===== Source records =====
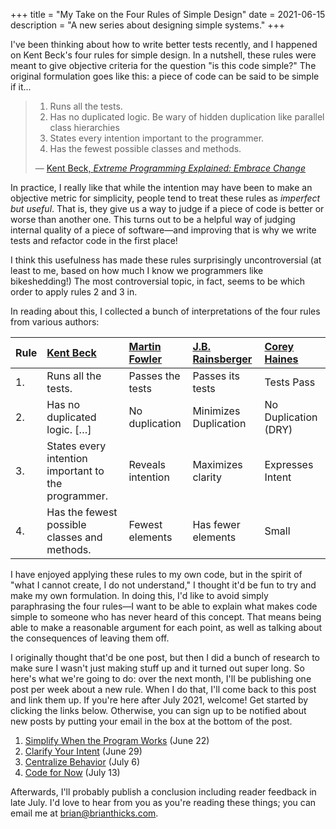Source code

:+++
title = "My Take on the Four Rules of Simple Design"
date = 2021-06-15
description = "A new series about designing simple systems."
+++

I've been thinking about how to write better tests recently, and I happened on Kent Beck's four rules for simple design.
In a nutshell, these rules were meant to give objective criteria for the question "is this code simple?"
The original formulation goes like this: a piece of code can be said to be simple if it...

> 1. Runs all the tests.
> 2. Has no duplicated logic. Be wary of hidden duplication like parallel class hierarchies
> 3. States every intention important to the programmer.
> 4. Has the fewest possible classes and methods.
>
> — [Kent Beck, _Extreme Programming Explained: Embrace Change_](https://www.google.com/books/edition/Extreme_Programming_Explained/G8EL4H4vf7UC?hl=en&gbpv=1&pg=PA57&printsec=frontcover)

In practice, I really like that while the intention may have been to make an objective metric for simplicity, people tend to treat these rules as _imperfect but useful_.
That is, they give us a way to judge if a piece of code is better or worse than another one.
This turns out to be a helpful way of judging internal quality of a piece of software&mdash;and improving that is why we write tests and refactor code in the first place!

I think this usefulness has made these rules surprisingly uncontroversial (at least to me, based on how much I know we programmers like bikeshedding!)
The most controversial topic, in fact, seems to be which order to apply rules 2 and 3 in.

In reading about this, I collected a bunch of interpretations of the four rules from various authors:

| Rule | [Kent Beck][kb]                                     | [Martin Fowler][mf] | [J.B. Rainsberger][jbr] | [Corey Haines][ch]   |
| ---- | :-------------------------------------------------- | :------------------ | :---------------------- | :------------------- |
| 1.   | Runs all the tests.                                 | Passes the tests    | Passes its tests        | Tests Pass           |
| 2.   | Has no duplicated logic. [&hellip;]                 | No duplication      | Minimizes Duplication   | No Duplication (DRY) |
| 3.   | States every intention important to the programmer. | Reveals intention   | Maximizes clarity       | Expresses Intent     |
| 4.   | Has the fewest possible classes and methods.        | Fewest elements     | Has fewer elements      | Small                |

[kb]: https://www.google.com/books/edition/Extreme_Programming_Explained/G8EL4H4vf7UC?hl=en&gbpv=1&pg=PA57&printsec=frontcover
[mf]: https://www.martinfowler.com/bliki/BeckDesignRules.html
[jbr]: https://blog.jbrains.ca/permalink/the-four-elements-of-simple-design
[ch]: https://leanpub.com/4rulesofsimpledesign "n.b. I switched rules 2 and 3 in Fowler's and Haines' formulations for reading consistency.
Based on these author's writings, I think it's fine in this context."

I have enjoyed applying these rules to my own code, but in the spirit of "what I cannot create, I do not understand," I thought it'd be fun to try and make my own formulation.
In doing this, I'd like to avoid simply paraphrasing the four rules&mdash;I want to be able to explain what makes code simple to someone who has never heard of this concept.
That means being able to make a reasonable argument for each point, as well as talking about the consequences of leaving them off.

I originally thought that'd be one post, but then I did a bunch of research to make sure I wasn't just making stuff up and it turned out super long.
So here's what we're going to do: over the next month, I'll be publishing one post per week about a new rule.
When I do that, I'll come back to this post and link them up.
If you're here after July 2021, welcome!
Get started by clicking the links below.
Otherwise, you can sign up to be notified about new posts by putting your email in the box at the bottom of the post.

1. [Simplify When the Program Works](@/posts/rule-1-simplify-when-the-program-works.md) (June 22)
2. [Clarify Your Intent](@/posts/rule-2-clarify-your-intent.md) (June 29)
3. [Centralize Behavior](@/posts/rule-3-centralize-behavior.md) (July 6)
4. [Code for Now](@/posts/rule-4-code-for-now.md) (July 13)

Afterwards, I'll probably publish a conclusion including reader feedback in late July.
I'd love to hear from you as you're reading these things; you can email me at [brian@brianthicks.com](mailto:brian@brianthicks.com).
=====
Your instructions
Although the entries contain pictures, reproduce only the rest, exactly as written.

Output for this task
Source code

:+++
title = "My Take on the Four Rules of Simple Design"
date = 2021-06-15
description = "A new series about designing simple systems."
+++

I've been thinking about how to write better tests recently, and I happened on Kent Beck's four rules for simple design.
In a nutshell, these rules were meant to give objective criteria for the question "is this code simple?"
The original formulation goes like this: a piece of code can be said to be simple if it...

> 1. Runs all the tests.
> 2. Has no duplicated logic. Be wary of hidden duplication like parallel class hierarchies
> 3. States every intention important to the programmer.
> 4. Has the fewest possible classes and methods.
>
> — [Kent Beck, _Extreme Programming Explained: Embrace Change_](https://www.google.com/books/edition/Extreme_Programming_Explained/G8EL4H4vf7UC?hl=en&gbpv=1&pg=PA57&printsec=frontcover)

In practice, I really like that while the intention may have been to make an objective metric for simplicity, people tend to treat these rules as _imperfect but useful_.
That is, they give us a way to judge if a piece of code is better or worse than another one.
This turns out to be a helpful way of judging internal quality of a piece of software&mdash;and improving that is why we write tests and refactor code in the first place!

I think this usefulness has made these rules surprisingly uncontroversial (at least to me, based on how much I know we programmers like bikeshedding!)
The most controversial topic, in fact, seems to be which order to apply rules 2 and 3 in.

In reading about this, I collected a bunch of interpretations of the four rules from various authors:

| Rule | [Kent Beck][kb]                                     | [Martin Fowler][mf] | [J.B. Rainsberger][jbr] | [Corey Haines][ch]   |
| ---- | :-------------------------------------------------- | :------------------ | :---------------------- | :------------------- |
| 1.   | Runs all the tests.                                 | Passes the tests    | Passes its tests        | Tests Pass           |
| 2.   | Has no duplicated logic. [&hellip;]                 | No duplication      | Minimizes Duplication   | No Duplication (DRY) |
| 3.   | States every intention important to the programmer. | Reveals intention   | Maximizes clarity       | Expresses Intent     |
| 4.   | Has the fewest possible classes and methods.        | Fewest elements     | Has fewer elements      | Small                |

[kb]: https://www.google.com/books/edition/Extreme_Programming_Explained/G8EL4H4vf7UC?hl=en&gbpv=1&pg=PA57&printsec=frontcover
[mf]: https://www.martinfowler.com/bliki/BeckDesignRules.html
[jbr]: https://blog.jbrains.ca/permalink/the-four-elements-of-simple-design
[ch]: https://leanpub.com/4rulesofsimpledesign "n.b. I switched rules 2 and 3 in Fowler's and Haines' formulations for reading consistency.
Based on these author's writings, I think it's fine in this context."

I have enjoyed applying these rules to my own code, but in the spirit of "what I cannot create, I do not understand," I thought it'd be fun to try and make my own formulation.
In doing this, I'd like to avoid simply paraphrasing the four rules&mdash;I want to be able to explain what makes code simple to someone who has never heard of this concept.
That means being able to make a reasonable argument for each point, as well as talking about the consequences of leaving them off.

I originally thought that'd be one post, but then I did a bunch of research to make sure I wasn't just making stuff up and it turned out super long.
So here's what we're going to do: over the next month, I'll be publishing one post per week about a new rule.
When I do that, I'll come back to this post and link them up.
If you're here after July 2021, welcome!
Get started by clicking the links below.
Otherwise, you can sign up to be notified about new posts by putting your email in the box at the bottom of the post.

1. [Simplify When the Program Works](@/posts/rule-1-simplify-when-the-program-works.md) (June 22)
2. [Clarify Your Intent](@/posts/rule-2-clarify-your-intent.md) (June 29)
3. [Centralize Behavior](@/posts/rule-3-centralize-behavior.md) (July 6)
4. [Code for Now](@/posts/rule-4-code-for-now.md) (July 13)

Afterwards, I'll probably publish a conclusion including reader feedback in late July.
I'd love to hear from you as you're reading these things; you can email me at [brian@brianthicks.com](mailto:brian@brianthicks.com).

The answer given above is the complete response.